Status Module What it does
shipped parabun:image JPEG / PNG / WebP decode + encode, resize (bilinear / Lanczos), blur / sharpen / edge-detect, rotate / flip / crop, adjust / threshold / invert / grayscale, histogram, alpha composite.
shipped parabun:audio WAV / MP3 / Opus codecs, RBJ biquads, FFT, resample, spectrogram, VAD, denoiser (rnnoise), AGC, mix / normalize / envelope, planar ⇄ frame-major + i16 ⇄ f32 PCM helpers.
shipped parabun:gpu primitives conv2D, scan, reduce, argMin / argMax, histogram, median / quantile. CPU correctness paths today; CUDA / Metal hooks slot in via the existing dispatch.
shipped parabun:camera V4L2 capture on Linux — devices(), formats(path), open(...) with an async-iterator frames() over kernel-mmapped buffers. AVFoundation + Media Foundation follow on the same surface.
shipped OS audio I/O Live ALSA capture + playback for parabun:audio. devices() / capture(...) / play(...) with Float32 PCM streams, S16_LE on the wire. CoreAudio + WASAPI follow.
shipped parabun:gpio / parabun:i2c / parabun:spi Linux peripheral I/O — uAPI v2 GPIO chardev (with edge events), i2c-dev SMBus, spidev half + full duplex with multi-segment transfers. Validated end-to-end on Raspberry Pi 5.

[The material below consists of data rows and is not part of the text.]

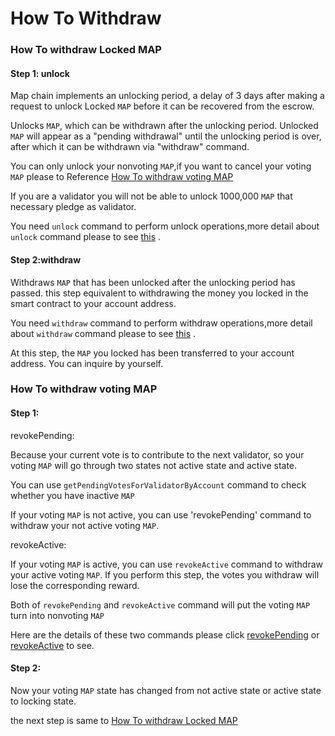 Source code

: # How To Withdraw

### How To withdraw Locked MAP

#### Step 1: unlock

Map chain implements an unlocking period, a delay of 3 days after making a request to unlock Locked `MAP` before it can be recovered from the escrow.

Unlocks `MAP`, which can be withdrawn after the unlocking period. Unlocked `MAP` will appear as a "pending withdrawal" until the unlocking period is over, after which it can be withdrawn via "withdraw" command.

You can only unlock your nonvoting `MAP`,if you want to cancel your voting `MAP` please to Reference [How To withdraw voting MAP](how-to-withdraw.md#how-To-withdraw-voting-MAP)

If you are a validator you will not be able to unlock 1000,000 `MAP` that necessary pledge as validator.

You need `unlock` command to perform unlock operations,more detail about `unlock` command please to see [this](marker/AboutCommon.md#unlockMAP) .

#### Step 2:withdraw

Withdraws `MAP` that has been unlocked after the unlocking period has passed. this step equivalent to withdrawing the money you locked in the smart contract to your account address.

You need `withdraw` command to perform withdraw operations,more detail about `withdraw` command please to see [this](marker/AboutCommon.md#withdrawMap) .

At this step, the `MAP` you locked has been transferred to your account address. You can inquire by yourself.

### How To withdraw voting MAP

#### Step 1:

revokePending:

Because your current vote is to contribute to the next validator, so your voting `MAP` will go through two states not active state and active state.

You can use `getPendingVotesForValidatorByAccount` command to check whether you have inactive `MAP`

If your voting `MAP` is not active, you can use 'revokePending' command to withdraw your not active voting `MAP`.

revokeActive:

If your voting `MAP` is active, you can use `revokeActive` command to withdraw your active voting `MAP`. If you perform this step, the votes you withdraw will lose the corresponding reward.

Both of `revokePending` and `revokeActive` command will put the voting `MAP` turn into nonvoting `MAP`

Here are the details of these two commands please click [revokePending](marker/AboutVote.md#revokePending) or [revokeActive](marker/AboutVote.md#revokeActive) to see.

#### Step 2:

Now your voting `MAP` state has changed from not active state or active state to locking state.

the next step is same to [How To withdraw Locked MAP](how-to-withdraw.md#how-To-withdraw-Locked-MAP)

shipped parabun:gpu device kernels CUDA: reduce (sum / min / max), atomic-privatized histogram, recursive multi-level scan (Hillis-Steele leaf, no element-count cap), argMin / argMax, variance, conv2D, bitonic-sort median / quantile. Metal mirror complete: same set ported to MSL — simdgroup tree-reduce (simd_sum / simd_shuffle_xor), 1024-bin atomic-privatized histogram, recursive Hillis-Steele scan, two-pass variance, bitonic-step quantile. On-device validation pending mac-mini run; Linux probe stays inert with CPU fallback.

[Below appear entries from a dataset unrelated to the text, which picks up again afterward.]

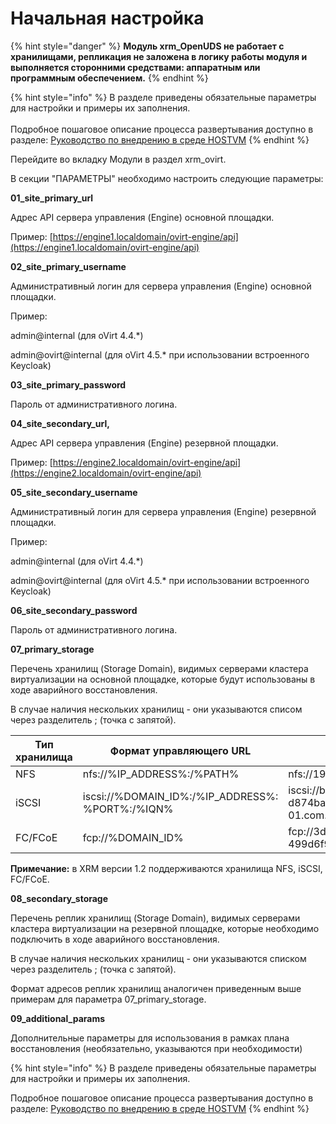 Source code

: # Начальная настройка

{% hint style="danger" %}
**Модуль xrm\_OpenUDS не работает с хранилищами, репликация не заложена в логику работы модуля и выполняется сторонними средствами: аппаратным или программным обеспечением.**
{% endhint %}

{% hint style="info" %}
В разделе приведены обязательные параметры для настройки и примеры их заполнения.\
\
Подробное пошаговое описание процесса развертывания доступно в разделе: [Руководство по внедрению в среде HOSTVM](rukovodstvo-po-vnedreniyu-v-srede-hostvm.md)
{% endhint %}

Перейдите во вкладку Модули в раздел xrm\_ovirt.&#x20;

В секции "ПАРАМЕТРЫ" необходимо настроить следующие параметры:



**01\_site\_primary\_url**&#x20;

Адрес API сервера управления (Engine) основной площадки.&#x20;

Пример: [https://engine1.localdomain/ovirt-engine/api](https://engine1.localdomain/ovirt-engine/api)



**02\_site\_primary\_username**

Административный логин для сервера управления (Engine) основной площадки.&#x20;

Пример:&#x20;

admin@internal (для oVirt 4.4.\*)

admin@ovirt@internal (для oVirt 4.5.\* при использовании встроенного Keycloak)



**03\_site\_primary\_password**

Пароль от административного логина.



**04\_site\_secondary\_url,**&#x20;

Адрес API сервера управления (Engine) резервной площадки.&#x20;

Пример: [https://engine2.localdomain/ovirt-engine/api](https://engine2.localdomain/ovirt-engine/api)



**05\_site\_secondary\_username**

Административный логин для сервера управления (Engine) резервной площадки.&#x20;

Пример:&#x20;

admin@internal (для oVirt 4.4.\*)

admin@ovirt@internal (для oVirt 4.5.\* при использовании встроенного Keycloak)



**06\_site\_secondary\_password**

Пароль от административного логина.



**07\_primary\_storage**

Перечень хранилищ (Storage Domain), видимых серверами кластера виртуализации на основной площадке, которые будут использованы в ходе аварийного восстановления.

В случае наличия нескольких хранилищ - они указываются списом через разделитель ; (точка с запятой).

<table><thead><tr><th width="172">Тип хранилища</th><th width="263">Формат управляющего URL</th><th>Пример управляющего URL</th></tr></thead><tbody><tr><td>NFS</td><td>nfs://%IP_ADDRESS%:/%PATH%</td><td>nfs://192.168.0.1:/nfsdata</td></tr><tr><td>iSCSI</td><td>iscsi://%DOMAIN_ID%:/%IP_ADDRESS%: %PORT%:/%IQN%</td><td>iscsi://bcca8438-810f-4932-bf25-d874babd97b1:/192.168.0.1:3260:/iqn.2006-01.com.openfiler:vm-data1</td></tr><tr><td>FC/FCoE</td><td>fcp://%DOMAIN_ID%</td><td>fcp://3dd5d4c2-e9b8-4046-aa98-499d6f91cb19</td></tr></tbody></table>

**Примечание:** в XRM версии 1.2 поддерживаются хранилища NFS, iSCSI, FC/FCoE.



**08\_secondary\_storage**

Перечень реплик хранилищ (Storage Domain), видимых серверами кластера виртуализации на резервной площадке, которые необходимо подключить в ходе аварийного восстановления.

В случае наличия нескольких хранилищ - они указываются списком через разделитель ; (точка с запятой).

Формат адресов реплик хранилищ аналогичен приведенным выше примерам для параметра 07\_primary\_storage.



**09\_additional\_params**

Дополнительные параметры для использования в рамках плана восстановления (необязательно, указываются при необходимости)



{% hint style="info" %}
В разделе приведены обязательные параметры для настройки и примеры их заполнения.



Подробное пошаговое описание процесса развертывания доступно в разделе: [Руководство по внедрению в среде HOSTVM](rukovodstvo-po-vnedreniyu-v-srede-hostvm.md)
{% endhint %}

shipped parabun:vision Frame stream, frame-diff motion detection (vision.frames, vision.detectMotion), per-frame connected-components region segmentation, OCR via vision.recognize (Tesseract / libtesseract.so.5 FFI), generic ONNX inference via vision.onnx(modelPath).run({…}) (libonnxruntime FFI; struct-walked OrtApi), object detection via vision.detect (YOLOv8/YOLOv11 — bilinear letterbox preprocess, channel-major decode, IoU NMS, COCO 80-class default), and multi-frame tracking via vision.track() (SORT-style greedy IoU matching with same-class gating + maxFramesMissed coasting → stable per-object ids across the stream). SSD / RT-DETR engines stubbed for follow-up.
shipped parabun:speech VAD-gated speech.listen (with reactive active / noiseFloor / lastUtterance signals), Whisper STT (speech.transcribe, dispatching to parabun:llm's WhisperModel — encoder-decoder, KV cache, beam search, language detection, CUDA-accelerated end-to-end), and Piper TTS (speech.speak — subprocess in v1; libpiper FFI v2 tracked).
shipped parabun:assistant Three-line voice-assistant facade composing parabun:audio + parabun:speech + parabun:llm + para:mcp. bot.run / turns / ask / say / interrupt + reactive state / history / lastTurn / interrupted / toolsActive signals + sqlite-backed persistent memory + tool dispatch (inline + MCP) + VAD-driven barge-in + wake word (wakeWord: "hey jetson") + cron-driven scheduled prompts + RAG (knowledge: { dir, encoder }). Vision (VLM) turns deferred to follow-up.
in progress parabun:video JS surface scaffolded; libavcodec / V4L2 M2M / NVDEC native binding lands with hardware bring-up. Decode + encode + container muxing.
planned parabun:image AVIF AVIF decode/encode (libavif + AOM / dav1d vendor add). Rounds out the codec coverage matrix.
HTTP handlers, JSON parsing, and ordinary application code use the same code paths as upstream Bun. The added modules don't change behavior or performance there.